Ressources naturelles, bonne gouvernance et développement : comment passer d’aspiration à réalité en Afrique?

Geoffroy Groleau
The Wondering Economist
9 min readNov 12, 2019

Comment les pays africains peuvent maximiser le potentiel économique de l’extraction des ressources naturelles pour faire avancer leur développement et améliorer le bien-être de leurs populations

Avant d’être connu sous le nom du Ghana suivant son indépendance en 1957, ce pays d’Afrique occidentale était d’abord connu des Européens sous le nom de la Côte d’Or. Ce nom faisait directement référence à la disponibilité de ce métal précieux qui attirait les négociants portugais, néerlandais, anglais et européens sur les côtes du Ghana dès le 15e siècle. Sans surprise, l’or a joué un rôle important dans le développement du pays. Aujourd’hui, de nombreuses mines industrielles opèrent au Ghana et l’or représente toujours son principal produit d’exportation. Selon Bloomberg, le pays a même dépassé l’Afrique du Sud pour devenir le plus grand producteur d’or d’Afrique en 2018, alors que la production de pétrole et de gaz s’est ajoutée au cours de la dernière décennie. Néanmoins, est-ce que le pays et sa population bénéficient de ces richesses naturelles ?

L’importance des profits générés par les ressources naturelles pour le Ghana par rapport à la taille de son économie forme un bon point de comparaison. Les données des indicateurs du développement mondial de la Banque mondiale montrent que ces profits représentaient 16,4 % du produit intérieur brut (PIB), soit 7,8 milliards USD en 2016, ou l’équivalent de 269 USD par personne. À titre de comparaison, les recettes totales de l’État s’élevaient à 16,6 % du PIB ou à 273 USD par personne, tandis que l’aide publique au développement s’élevait à 1,4 % du PIB ou à 24 USD par personne. Ainsi, les profits ou les rentes générés par l’exploitation des ressources naturelles en 2016 — forêts, minéraux, pétrole et gaz pour le Ghana — étaient similaires aux recettes totales du gouvernement et environ 12 fois plus grands que l’aide étrangère.

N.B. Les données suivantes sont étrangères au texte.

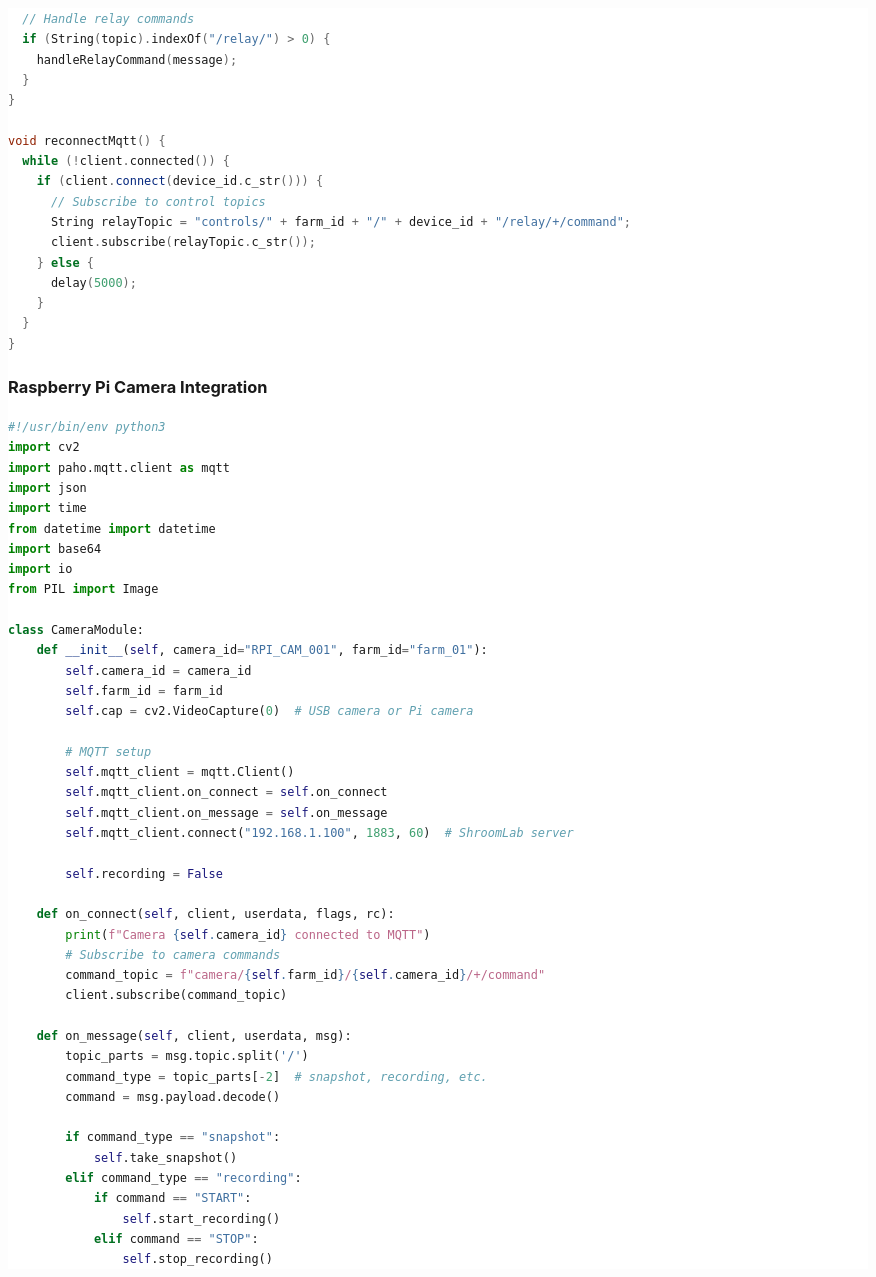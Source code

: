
 ```cpp
  // Handle relay commands
  if (String(topic).indexOf("/relay/") > 0) {
    handleRelayCommand(message);
  }
}

void reconnectMqtt() {
  while (!client.connected()) {
    if (client.connect(device_id.c_str())) {
      // Subscribe to control topics
      String relayTopic = "controls/" + farm_id + "/" + device_id + "/relay/+/command";
      client.subscribe(relayTopic.c_str());
    } else {
      delay(5000);
    }
  }
}
```

### Raspberry Pi Camera Integration
```python
#!/usr/bin/env python3
import cv2
import paho.mqtt.client as mqtt
import json
import time
from datetime import datetime
import base64
import io
from PIL import Image

class CameraModule:
    def __init__(self, camera_id="RPI_CAM_001", farm_id="farm_01"):
        self.camera_id = camera_id
        self.farm_id = farm_id
        self.cap = cv2.VideoCapture(0)  # USB camera or Pi camera
        
        # MQTT setup
        self.mqtt_client = mqtt.Client()
        self.mqtt_client.on_connect = self.on_connect
        self.mqtt_client.on_message = self.on_message
        self.mqtt_client.connect("192.168.1.100", 1883, 60)  # ShroomLab server
        
        self.recording = False
        
    def on_connect(self, client, userdata, flags, rc):
        print(f"Camera {self.camera_id} connected to MQTT")
        # Subscribe to camera commands
        command_topic = f"camera/{self.farm_id}/{self.camera_id}/+/command"
        client.subscribe(command_topic)
        
    def on_message(self, client, userdata, msg):
        topic_parts = msg.topic.split('/')
        command_type = topic_parts[-2]  # snapshot, recording, etc.
        command = msg.payload.decode()
        
        if command_type == "snapshot":
            self.take_snapshot()
        elif command_type == "recording":
            if command == "START":
                self.start_recording()
            elif command == "STOP":
                self.stop_recording()
```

Ces chiffres soulignent le potentiel considérable des ressources naturelles pour contribuer au développement du Ghana. Les chiffres moyens pour l’ensemble de l’Afrique subsaharienne, présentés sur le même graphique, illustrent une situation comparable. Ainsi, une taxation adéquate des profits et une utilisation efficace des recettes provenant des industries extractives sur le continent pourrait augmenter durablement les dépenses en faveur du développement social et économique.

Dans les pays riches en ressources comme le Ghana, les profits du secteur extractif peuvent représenter un montant similaire ou même plus grand que celui des revenus totaux de l’État. Cela illustre le grand potentiel de ces ressources pour financer le développement.

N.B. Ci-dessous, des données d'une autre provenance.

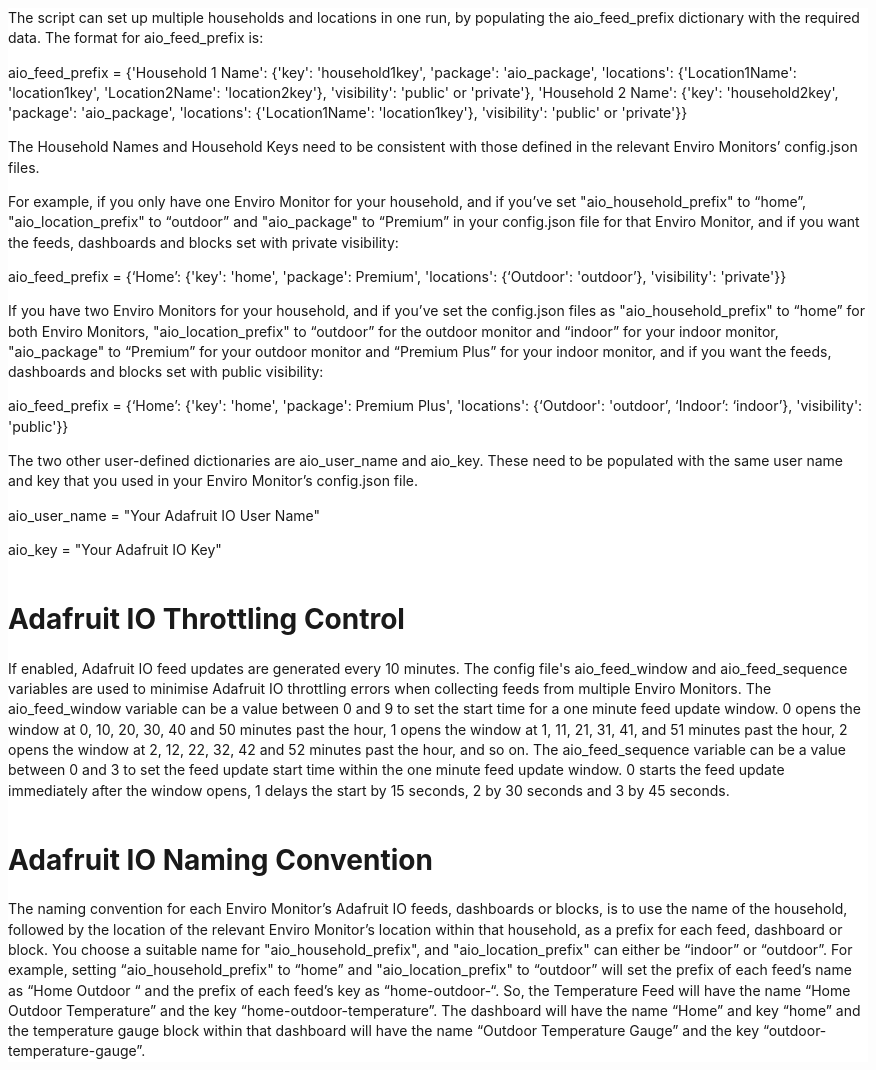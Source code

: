 The script can set up multiple households and locations in one run, by populating the aio_feed_prefix dictionary with the required data. The format for aio_feed_prefix is:

aio_feed_prefix = {'Household 1 Name': {'key': 'household1key', 'package': 'aio_package', 'locations': {'Location1Name': 'location1key', 'Location2Name': 'location2key'}, 'visibility': 'public' or 'private'}, 'Household 2 Name': {'key': 'household2key', 'package': 'aio_package', 'locations': {'Location1Name': 'location1key'}, 'visibility': 'public' or 'private'}}

The Household Names and Household Keys need to be consistent with those defined in the relevant Enviro Monitors’ config.json files.

For example, if you only have one Enviro Monitor for your household, and if you’ve set "aio_household_prefix" to “home”, "aio_location_prefix" to “outdoor” and "aio_package" to “Premium” in your config.json file for that Enviro Monitor, and if you want the feeds, dashboards and blocks set with private visibility:

aio_feed_prefix = {‘Home’: {'key': 'home', 'package': Premium', 'locations': {‘Outdoor': 'outdoor’}, 'visibility': 'private'}}

If you have two Enviro Monitors for your household, and if you’ve set the config.json files as "aio_household_prefix" to “home” for both Enviro Monitors, "aio_location_prefix" to “outdoor” for the outdoor monitor and “indoor” for your indoor monitor, "aio_package" to “Premium” for your outdoor monitor and “Premium Plus” for your indoor monitor, and if you want the feeds, dashboards and blocks set with public visibility:

aio_feed_prefix = {‘Home’: {'key': 'home', 'package': Premium Plus', 'locations': {‘Outdoor': 'outdoor’, ‘Indoor’: ‘indoor’}, 'visibility': 'public'}}

The two other user-defined dictionaries are aio_user_name and aio_key. These need to be populated with the same user name and key that you used in your Enviro Monitor’s config.json file.

aio_user_name = "Your Adafruit IO User Name"

aio_key = "Your Adafruit IO Key"

# Adafruit IO Throttling Control
If enabled, Adafruit IO feed updates are generated every 10 minutes. The config file's aio_feed_window and aio_feed_sequence variables are used to minimise Adafruit IO throttling errors when collecting feeds from multiple Enviro Monitors. The aio_feed_window variable can be a value between 0 and 9 to set the start time for a one minute feed update window. 0 opens the window at 0, 10, 20, 30, 40 and 50 minutes past the hour, 1 opens the window at 1, 11, 21, 31, 41, and 51 minutes past the hour, 2 opens the window at 2, 12, 22, 32, 42 and 52 minutes past the hour, and so on. The aio_feed_sequence variable can be a value between 0 and 3 to set the feed update start time within the one minute feed update window. 0 starts the feed update immediately after the window opens, 1 delays the start by 15 seconds, 2 by 30 seconds and 3 by 45 seconds.

# Adafruit IO Naming Convention
The naming convention for each Enviro Monitor’s Adafruit IO feeds, dashboards or blocks, is to use the name of the household, followed by the location of the relevant Enviro Monitor’s location within that household, as a prefix for each feed, dashboard or block. You choose a suitable name for "aio_household_prefix", and "aio_location_prefix" can either be “indoor” or “outdoor”. For example, setting “aio_household_prefix" to “home” and "aio_location_prefix" to “outdoor” will set the prefix of each feed’s name as “Home Outdoor “ and the prefix of each feed’s key as “home-outdoor-“. So, the Temperature Feed will have the name “Home Outdoor Temperature” and the key “home-outdoor-temperature”. The dashboard will have the name “Home” and key “home” and the temperature gauge block within that dashboard will have the name “Outdoor Temperature Gauge” and the key “outdoor-temperature-gauge”.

Au-delà de la malédiction des ressources : où il y a de la richesse, des institutions efficaces sont nécessaires

La simple présence de richesses naturelles ne se traduit pas nécessairement en développement pour la population d’un pays. Il existe une vaste littérature sur la « malédiction des ressources » où la présence de richesses naturelles considérables affecte négativement le bien-être social, économique et environnemental d’un pays et de ses citoyens. En regardant la recherche sur ce sujet, on peut malheureusement trouver de nombreux pays d’Afrique où c’est le cas, y compris la République démocratique du Congo ou le Nigéria. Cependant, le Botswana et la Namibie fournissent des exemples de pays qui ont réussi à utiliser les ressources naturelles pour favoriser leur développement. La recherche met en évidence un facteur critique qui fait la différence entre une bénédiction et une malédiction des ressources: la qualité des institutions nationales et la gouvernance. Ceci inclut la présence de lois et politiques adéquates mises en œuvre efficacement, en plus de la transparence dans la gestion des contrats et revenus des ressources naturelles. De même, la redevabilité des politiciens et gouvernements envers les citoyens, et des médias libres, soutiennent également la bonne gouvernance.

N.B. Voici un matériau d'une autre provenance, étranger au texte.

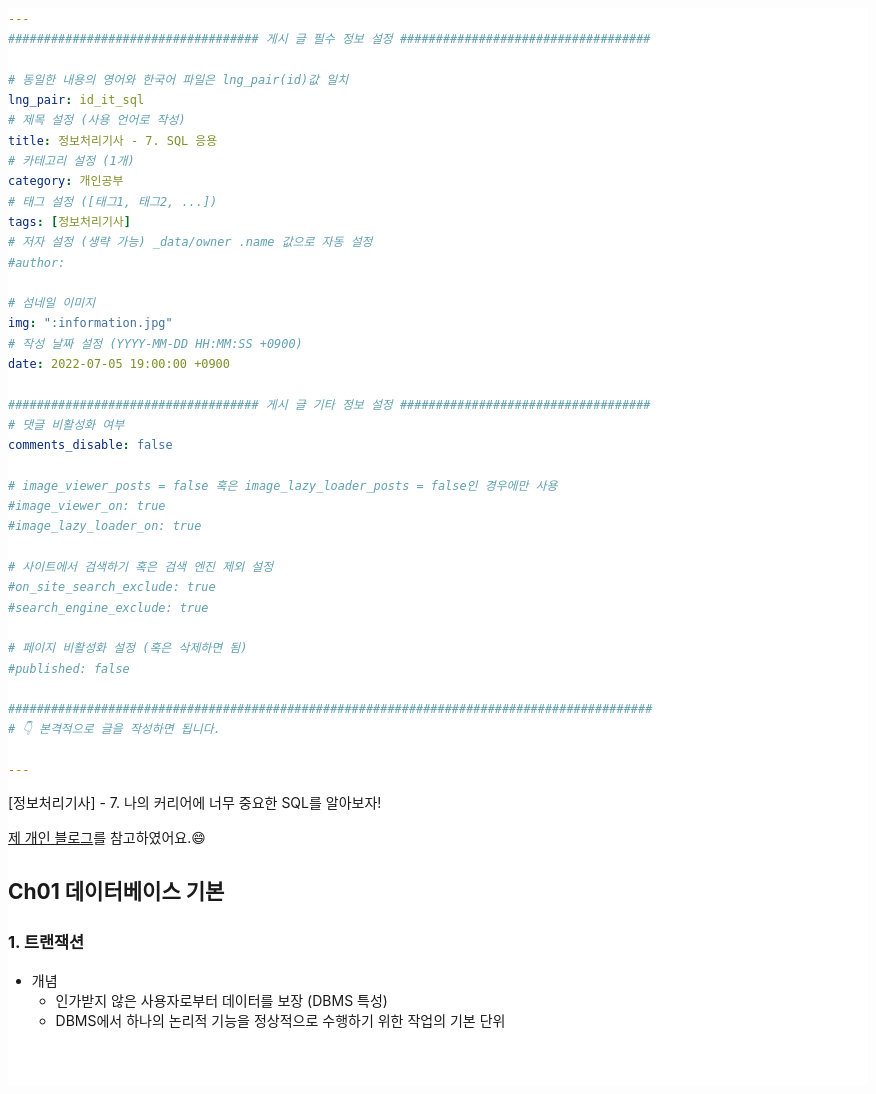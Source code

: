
 ```yaml
---
################################### 게시 글 필수 정보 설정 ###################################

# 동일한 내용의 영어와 한국어 파일은 lng_pair(id)값 일치
lng_pair: id_it_sql
# 제목 설정 (사용 언어로 작성)
title: 정보처리기사 - 7. SQL 응용
# 카테고리 설정 (1개)
category: 개인공부 
# 태그 설정 ([태그1, 태그2, ...])
tags: [정보처리기사] 
# 저자 설정 (생략 가능) _data/owner .name 값으로 자동 설정
#author: 

# 섬네일 이미지
img: ":information.jpg" 
# 작성 날짜 설정 (YYYY-MM-DD HH:MM:SS +0900)
date: 2022-07-05 19:00:00 +0900

################################### 게시 글 기타 정보 설정 ###################################
# 댓글 비활성화 여부
comments_disable: false

# image_viewer_posts = false 혹은 image_lazy_loader_posts = false인 경우에만 사용
#image_viewer_on: true
#image_lazy_loader_on: true

# 사이트에서 검색하기 혹은 검색 엔진 제외 설정 
#on_site_search_exclude: true
#search_engine_exclude: true

# 페이지 비활성화 설정 (혹은 삭제하면 됨)
#published: false

##########################################################################################
# 👇 본격적으로 글을 작성하면 됩니다. 

---
```


[정보처리기사] - 7. 나의 커리어에 너무 중요한 SQL를 알아보자!


[제 개인 블로그](https://hyebinnxa.tistory.com/category/Programming/SQL)를 참고하였어요.😄

## Ch01 데이터베이스 기본
### 1. 트랜잭션
* 개념
    * 인가받지 않은 사용자로부터 데이터를 보장 (DBMS 특성)
    * DBMS에서 하나의 논리적 기능을 정상적으로 수행하기 위한 작업의 기본 단위
<br>
<br>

Revenons sur le Ghana. Le pays se classait 140e sur 189 pays à l’indice de développement humain pour 2017, ce qui correspond à un niveau de développement humain moyen. Il est également classé 6e sur 54 pays à l’Indice Ibrahim de la gouvernance en Afrique pour la même année, bien qu’il ait connu une baisse de certains indicateurs clés au cours des 5 dernières années. Par conséquent, le Ghana représente un pays relativement performant et bien gouverné par rapport à la moyenne de l’Afrique subsaharienne, bien que l’indice de gouvernance des ressources naturelles souligne certaines faiblesses. Selon cet indice, le pays a un classement « satisfaisant » pour sa gestion des ressources pétrolières et gazières, mais un classement « faible » pour les ressources minières. Un classement « faible » au niveau de la gestion des revenus, qui inclut la budgétisation et les transferts vers les gouvernements locaux, explique cette performance décevante pour le secteur minier. Cela contraste avec le classement « satisfaisant » à la fois pour la création de valeur (revenus miniers capturés par la fiscalité et la concession de licences) et pour l’environnement favorable (efficacité du gouvernement, redevabilité et transparence).

Les industries extractives et le développement : le rôle critique des transferts vers les gouvernements locaux

La ville de Bogoso, située dans la municipalité de la vallée de Prestea-Huni, dans la région de l’Ouest, fournit une étude de cas pertinente. La première mine d’or a commencé à fonctionner près de la ville en 1873 et des mines industrielles sont toujours actives aujourd’hui. Bogoso est la plus grande ville de la municipalité. De Takoradi, principale ville et port de l’ouest du Ghana, vous avez besoin de conduire 3 heures sur des routes souvent défoncées à travers un paysage tropical luxuriant pour atteindre Bogoso. En dépit de la présence de longue date de l’industrie minière, la municipalité s’est classée au 205e rang de 216 sur le classement de la ligue des districts 2017 publié par l’UNICEF et le Centre pour le développement démocratique du Ghana. Cet indice classe tous les districts du pays par rapport à leurs performances dans les domaines de l’éducation, de la santé, de l’eau, de l’assainissement, de la sécurité et de la gouvernance. Le classement de la municipalité de la vallée de Prestea-Huni reflète une performance relativement faible par rapport à la plupart des autres districts en ce qui concerne la fourniture de services de base, certains services relevant du gouvernement local et d’autres du gouvernement central. Cette performance met en évidence que la présence du secteur extractif est loin d’être une garantie de développement.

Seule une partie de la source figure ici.